The US Department of Commerce’s National Institute of Standards and Technology (NIST) has selected the first-ever group of encryption tools that could potentially withstand a quantum computer attack.
The four selected ciphers would now be part of NIST’s Post-Quantum Cryptography (PQC) standard, which is expected to be finalized in about two years.
Specifically, for general encryption (used for accessing secure websites), NIST has selected the CRYSTALS-Kyber algorithm.
For digital signatures, on the other hand, NIST has selected the three CRYSTALS-Dilithium, FALCON and SPHINCS+ algorithms.

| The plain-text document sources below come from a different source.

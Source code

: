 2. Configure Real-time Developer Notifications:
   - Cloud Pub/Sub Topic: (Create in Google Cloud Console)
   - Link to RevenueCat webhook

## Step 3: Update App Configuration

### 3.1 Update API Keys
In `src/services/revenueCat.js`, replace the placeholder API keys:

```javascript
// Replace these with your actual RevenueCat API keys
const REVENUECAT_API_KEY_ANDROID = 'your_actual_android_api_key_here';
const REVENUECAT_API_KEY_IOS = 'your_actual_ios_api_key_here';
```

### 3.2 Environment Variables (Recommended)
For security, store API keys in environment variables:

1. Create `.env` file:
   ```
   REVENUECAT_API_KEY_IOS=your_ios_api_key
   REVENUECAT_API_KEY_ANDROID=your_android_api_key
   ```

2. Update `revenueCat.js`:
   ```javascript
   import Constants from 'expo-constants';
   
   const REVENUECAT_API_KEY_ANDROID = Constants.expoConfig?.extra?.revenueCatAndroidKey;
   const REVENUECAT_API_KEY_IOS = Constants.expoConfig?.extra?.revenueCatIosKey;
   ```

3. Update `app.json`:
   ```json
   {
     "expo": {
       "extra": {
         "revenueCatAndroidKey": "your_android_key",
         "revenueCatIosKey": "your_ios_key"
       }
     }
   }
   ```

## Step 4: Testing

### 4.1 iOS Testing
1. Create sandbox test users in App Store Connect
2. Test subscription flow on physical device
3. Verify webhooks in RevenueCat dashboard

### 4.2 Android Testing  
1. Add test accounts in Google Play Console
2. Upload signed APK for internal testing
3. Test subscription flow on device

“NIST constantly looks to the future to anticipate the needs of American industry and society as a whole, and when built, quantum computers powerful enough to break current encryption will pose a serious threat to our systems. information,” commented the NIST director. Laurie E. Locascio.
“Our post-quantum cryptography program has harnessed the best minds in cryptography – around the world – to produce this first group of quantum-resistant algorithms that will lead to a standard and dramatically increase the security of our digital information.”
Locascio also confirmed that NIST is currently considering including four additional algorithms in the standard to develop a robust variety of defense tools. The finalists for this round will be announced at a later date.
“The NIST Announcement […] is a key step in developing quantum-resistant security practices,” said Edlyn Teske, senior cryptography expert at Cryptomathic. Infosecurity Magazine.
“In practice, this means that [Chief Security Officers] need to assess their organization’s ability to quickly change the cryptographic algorithms that underpin the security of your data, without disrupting your entire infrastructure – an approach commonly referred to as “crypto-agile”.
According to Teske, organizations that invest time and money in achieving true crypto-agility as a near-term priority will be ready to deploy NIST-standardized algorithms as soon as they become available.
“[They will also] be much better prepared to protect their assets from post-quantum threats than those who wait.